* **About this task**: Give back every entry in full, exactly as it reads.

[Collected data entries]

┄┄┄┄┄┄┄┄┄┄

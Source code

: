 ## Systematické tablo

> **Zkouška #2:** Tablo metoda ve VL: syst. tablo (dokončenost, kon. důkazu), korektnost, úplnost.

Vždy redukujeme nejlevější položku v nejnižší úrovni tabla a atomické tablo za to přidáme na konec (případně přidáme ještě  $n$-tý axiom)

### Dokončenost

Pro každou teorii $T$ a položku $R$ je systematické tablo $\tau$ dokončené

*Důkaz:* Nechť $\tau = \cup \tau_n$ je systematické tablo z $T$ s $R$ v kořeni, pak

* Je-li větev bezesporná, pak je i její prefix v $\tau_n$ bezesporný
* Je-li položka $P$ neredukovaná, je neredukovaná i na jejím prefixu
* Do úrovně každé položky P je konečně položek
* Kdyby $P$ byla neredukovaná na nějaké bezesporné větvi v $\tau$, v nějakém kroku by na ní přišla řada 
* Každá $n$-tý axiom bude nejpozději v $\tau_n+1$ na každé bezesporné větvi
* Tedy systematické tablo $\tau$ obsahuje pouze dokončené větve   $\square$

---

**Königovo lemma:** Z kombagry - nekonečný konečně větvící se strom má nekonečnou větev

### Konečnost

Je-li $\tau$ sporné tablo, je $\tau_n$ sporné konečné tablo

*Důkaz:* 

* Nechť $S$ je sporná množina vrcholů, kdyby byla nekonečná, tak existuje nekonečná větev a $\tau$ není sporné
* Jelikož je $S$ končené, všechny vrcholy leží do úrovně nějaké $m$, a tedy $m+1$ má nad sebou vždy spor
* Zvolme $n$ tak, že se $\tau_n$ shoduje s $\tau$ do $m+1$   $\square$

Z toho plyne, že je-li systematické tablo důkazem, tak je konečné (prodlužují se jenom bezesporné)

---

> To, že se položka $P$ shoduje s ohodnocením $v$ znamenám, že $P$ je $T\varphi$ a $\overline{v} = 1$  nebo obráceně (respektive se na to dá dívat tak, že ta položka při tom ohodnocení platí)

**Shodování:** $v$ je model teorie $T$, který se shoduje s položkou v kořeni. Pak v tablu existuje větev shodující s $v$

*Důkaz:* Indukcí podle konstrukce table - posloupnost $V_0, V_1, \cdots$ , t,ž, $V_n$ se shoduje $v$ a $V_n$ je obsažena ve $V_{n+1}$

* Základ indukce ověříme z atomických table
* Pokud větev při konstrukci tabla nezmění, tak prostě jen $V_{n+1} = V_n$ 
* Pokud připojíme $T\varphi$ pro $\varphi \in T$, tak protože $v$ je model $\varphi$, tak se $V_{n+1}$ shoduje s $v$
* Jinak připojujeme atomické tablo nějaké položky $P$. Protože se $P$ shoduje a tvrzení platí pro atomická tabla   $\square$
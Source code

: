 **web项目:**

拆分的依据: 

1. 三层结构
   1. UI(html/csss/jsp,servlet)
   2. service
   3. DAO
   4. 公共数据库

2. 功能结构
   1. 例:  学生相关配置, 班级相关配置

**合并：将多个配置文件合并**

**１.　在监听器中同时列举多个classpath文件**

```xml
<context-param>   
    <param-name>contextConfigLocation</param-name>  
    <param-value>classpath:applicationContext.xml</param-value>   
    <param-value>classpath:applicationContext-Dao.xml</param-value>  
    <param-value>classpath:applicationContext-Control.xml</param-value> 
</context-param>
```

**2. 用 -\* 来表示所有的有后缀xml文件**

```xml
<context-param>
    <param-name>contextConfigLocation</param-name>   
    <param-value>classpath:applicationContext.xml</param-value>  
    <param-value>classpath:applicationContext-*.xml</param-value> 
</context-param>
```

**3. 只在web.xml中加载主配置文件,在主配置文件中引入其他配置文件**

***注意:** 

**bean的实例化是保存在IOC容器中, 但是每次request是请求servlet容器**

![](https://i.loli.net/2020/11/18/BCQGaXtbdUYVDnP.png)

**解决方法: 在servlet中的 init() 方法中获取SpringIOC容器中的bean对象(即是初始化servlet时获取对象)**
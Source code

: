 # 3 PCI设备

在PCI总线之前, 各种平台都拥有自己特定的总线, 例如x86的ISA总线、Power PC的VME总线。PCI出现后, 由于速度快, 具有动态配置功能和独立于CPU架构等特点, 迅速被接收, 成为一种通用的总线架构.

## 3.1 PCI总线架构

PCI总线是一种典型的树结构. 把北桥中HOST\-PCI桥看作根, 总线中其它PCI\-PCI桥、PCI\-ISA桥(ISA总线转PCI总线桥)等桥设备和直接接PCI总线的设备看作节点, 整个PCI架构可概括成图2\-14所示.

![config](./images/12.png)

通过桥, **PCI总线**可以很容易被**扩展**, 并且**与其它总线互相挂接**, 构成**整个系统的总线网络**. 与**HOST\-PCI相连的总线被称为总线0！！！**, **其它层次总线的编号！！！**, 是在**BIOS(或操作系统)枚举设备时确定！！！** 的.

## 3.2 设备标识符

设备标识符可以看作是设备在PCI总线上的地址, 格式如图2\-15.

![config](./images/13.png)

┄┄┄┄┄┄┄┄┄┄

* **Your response**:
Source code

: ## Systematické tablo

> **Zkouška #2:** Tablo metoda ve VL: syst. tablo (dokončenost, kon. důkazu), korektnost, úplnost.

Vždy redukujeme nejlevější položku v nejnižší úrovni tabla a atomické tablo za to přidáme na konec (případně přidáme ještě  $n$-tý axiom)

### Dokončenost

Pro každou teorii $T$ a položku $R$ je systematické tablo $\tau$ dokončené

*Důkaz:* Nechť $\tau = \cup \tau_n$ je systematické tablo z $T$ s $R$ v kořeni, pak

* Je-li větev bezesporná, pak je i její prefix v $\tau_n$ bezesporný
* Je-li položka $P$ neredukovaná, je neredukovaná i na jejím prefixu
* Do úrovně každé položky P je konečně položek
* Kdyby $P$ byla neredukovaná na nějaké bezesporné větvi v $\tau$, v nějakém kroku by na ní přišla řada 
* Každá $n$-tý axiom bude nejpozději v $\tau_n+1$ na každé bezesporné větvi
* Tedy systematické tablo $\tau$ obsahuje pouze dokončené větve   $\square$

---

**Königovo lemma:** Z kombagry - nekonečný konečně větvící se strom má nekonečnou větev

### Konečnost

Je-li $\tau$ sporné tablo, je $\tau_n$ sporné konečné tablo

*Důkaz:* 

* Nechť $S$ je sporná množina vrcholů, kdyby byla nekonečná, tak existuje nekonečná větev a $\tau$ není sporné
* Jelikož je $S$ končené, všechny vrcholy leží do úrovně nějaké $m$, a tedy $m+1$ má nad sebou vždy spor
* Zvolme $n$ tak, že se $\tau_n$ shoduje s $\tau$ do $m+1$   $\square$

Z toho plyne, že je-li systematické tablo důkazem, tak je konečné (prodlužují se jenom bezesporné)

---

> To, že se položka $P$ shoduje s ohodnocením $v$ znamenám, že $P$ je $T\varphi$ a $\overline{v} = 1$  nebo obráceně (respektive se na to dá dívat tak, že ta položka při tom ohodnocení platí)

**Shodování:** $v$ je model teorie $T$, který se shoduje s položkou v kořeni. Pak v tablu existuje větev shodující s $v$

*Důkaz:* Indukcí podle konstrukce table - posloupnost $V_0, V_1, \cdots$ , t,ž, $V_n$ se shoduje $v$ a $V_n$ je obsažena ve $V_{n+1}$

* Základ indukce ověříme z atomických table
* Pokud větev při konstrukci tabla nezmění, tak prostě jen $V_{n+1} = V_n$ 
* Pokud připojíme $T\varphi$ pro $\varphi \in T$, tak protože $v$ je model $\varphi$, tak se $V_{n+1}$ shoduje s $v$
* Jinak připojujeme atomické tablo nějaké položky $P$. Protože se $P$ shoduje a tvrzení platí pro atomická tabla   $\square$
Source code

: **web项目:**

拆分的依据: 

1. 三层结构
   1. UI(html/csss/jsp,servlet)
   2. service
   3. DAO
   4. 公共数据库

2. 功能结构
   1. 例:  学生相关配置, 班级相关配置

**合并：将多个配置文件合并**

**１.　在监听器中同时列举多个classpath文件**

```xml
<context-param>   
    <param-name>contextConfigLocation</param-name>  
    <param-value>classpath:applicationContext.xml</param-value>   
    <param-value>classpath:applicationContext-Dao.xml</param-value>  
    <param-value>classpath:applicationContext-Control.xml</param-value> 
</context-param>
```

**2. 用 -\* 来表示所有的有后缀xml文件**

```xml
<context-param>
    <param-name>contextConfigLocation</param-name>   
    <param-value>classpath:applicationContext.xml</param-value>  
    <param-value>classpath:applicationContext-*.xml</param-value> 
</context-param>
```

**3. 只在web.xml中加载主配置文件,在主配置文件中引入其他配置文件**

***注意:** 

**bean的实例化是保存在IOC容器中, 但是每次request是请求servlet容器**

![](https://i.loli.net/2020/11/18/BCQGaXtbdUYVDnP.png)

**解决方法: 在servlet中的 init() 方法中获取SpringIOC容器中的bean对象(即是初始化servlet时获取对象)**
Source code

: # 3 PCI设备

在PCI总线之前, 各种平台都拥有自己特定的总线, 例如x86的ISA总线、Power PC的VME总线。PCI出现后, 由于速度快, 具有动态配置功能和独立于CPU架构等特点, 迅速被接收, 成为一种通用的总线架构.

## 3.1 PCI总线架构

PCI总线是一种典型的树结构. 把北桥中HOST\-PCI桥看作根, 总线中其它PCI\-PCI桥、PCI\-ISA桥(ISA总线转PCI总线桥)等桥设备和直接接PCI总线的设备看作节点, 整个PCI架构可概括成图2\-14所示.

![config](./images/12.png)

通过桥, **PCI总线**可以很容易被**扩展**, 并且**与其它总线互相挂接**, 构成**整个系统的总线网络**. 与**HOST\-PCI相连的总线被称为总线0！！！**, **其它层次总线的编号！！！**, 是在**BIOS(或操作系统)枚举设备时确定！！！** 的.

## 3.2 设备标识符

设备标识符可以看作是设备在PCI总线上的地址, 格式如图2\-15.

![config](./images/13.png)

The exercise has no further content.